◆ **Requirement**:
Lines from the one containing "You must add" through the end of the entries below: set them down exactly, both ends included, with nothing added.

Source records
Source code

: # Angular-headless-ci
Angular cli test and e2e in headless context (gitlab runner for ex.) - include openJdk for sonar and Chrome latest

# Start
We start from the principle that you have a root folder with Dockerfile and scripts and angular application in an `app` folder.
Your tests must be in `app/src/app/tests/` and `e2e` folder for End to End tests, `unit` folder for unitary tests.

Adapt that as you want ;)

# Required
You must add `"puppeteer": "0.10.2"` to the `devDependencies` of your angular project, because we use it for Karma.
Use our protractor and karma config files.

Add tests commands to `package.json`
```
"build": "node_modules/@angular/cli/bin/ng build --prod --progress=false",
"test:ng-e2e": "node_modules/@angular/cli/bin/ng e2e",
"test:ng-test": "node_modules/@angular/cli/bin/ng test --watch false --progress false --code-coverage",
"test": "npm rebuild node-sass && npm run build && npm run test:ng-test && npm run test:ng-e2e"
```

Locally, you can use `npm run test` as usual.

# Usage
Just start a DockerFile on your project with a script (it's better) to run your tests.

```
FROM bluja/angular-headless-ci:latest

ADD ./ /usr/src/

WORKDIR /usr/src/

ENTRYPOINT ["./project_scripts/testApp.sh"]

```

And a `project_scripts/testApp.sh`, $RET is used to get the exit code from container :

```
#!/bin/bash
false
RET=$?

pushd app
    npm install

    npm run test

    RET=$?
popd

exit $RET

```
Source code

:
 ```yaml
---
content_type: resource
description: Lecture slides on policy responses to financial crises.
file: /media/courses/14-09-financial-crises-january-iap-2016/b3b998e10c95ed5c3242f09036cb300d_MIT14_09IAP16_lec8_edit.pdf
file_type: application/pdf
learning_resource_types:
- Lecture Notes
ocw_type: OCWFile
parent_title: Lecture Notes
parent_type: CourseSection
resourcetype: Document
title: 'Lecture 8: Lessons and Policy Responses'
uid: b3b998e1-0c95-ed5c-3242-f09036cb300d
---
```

◆ **Final answer**:
You must add `"puppeteer": "0.10.2"` to the `devDependencies` of your angular project, because we use it for Karma.
Use our protractor and karma config files.

Add tests commands to `package.json`
```
"build": "node_modules/@angular/cli/bin/ng build --prod --progress=false",
"test:ng-e2e": "node_modules/@angular/cli/bin/ng e2e",
"test:ng-test": "node_modules/@angular/cli/bin/ng test --watch false --progress false --code-coverage",
"test": "npm rebuild node-sass && npm run build && npm run test:ng-test && npm run test:ng-e2e"
```

Locally, you can use `npm run test` as usual.

# Usage
Just start a DockerFile on your project with a script (it's better) to run your tests.

```
FROM bluja/angular-headless-ci:latest

ADD ./ /usr/src/

WORKDIR /usr/src/

ENTRYPOINT ["./project_scripts/testApp.sh"]

```

And a `project_scripts/testApp.sh`, $RET is used to get the exit code from container :

```
#!/bin/bash
false
RET=$?

pushd app
    npm install

    npm run test

    RET=$?
popd

exit $RET

```
Source code

:
 ```yaml
---
content_type: resource
description: Lecture slides on policy responses to financial crises.
file: /media/courses/14-09-financial-crises-january-iap-2016/b3b998e10c95ed5c3242f09036cb300d_MIT14_09IAP16_lec8_edit.pdf
file_type: application/pdf
learning_resource_types:
- Lecture Notes
ocw_type: OCWFile
parent_title: Lecture Notes
parent_type: CourseSection
resourcetype: Document
title: 'Lecture 8: Lessons and Policy Responses'
uid: b3b998e1-0c95-ed5c-3242-f09036cb300d
---
```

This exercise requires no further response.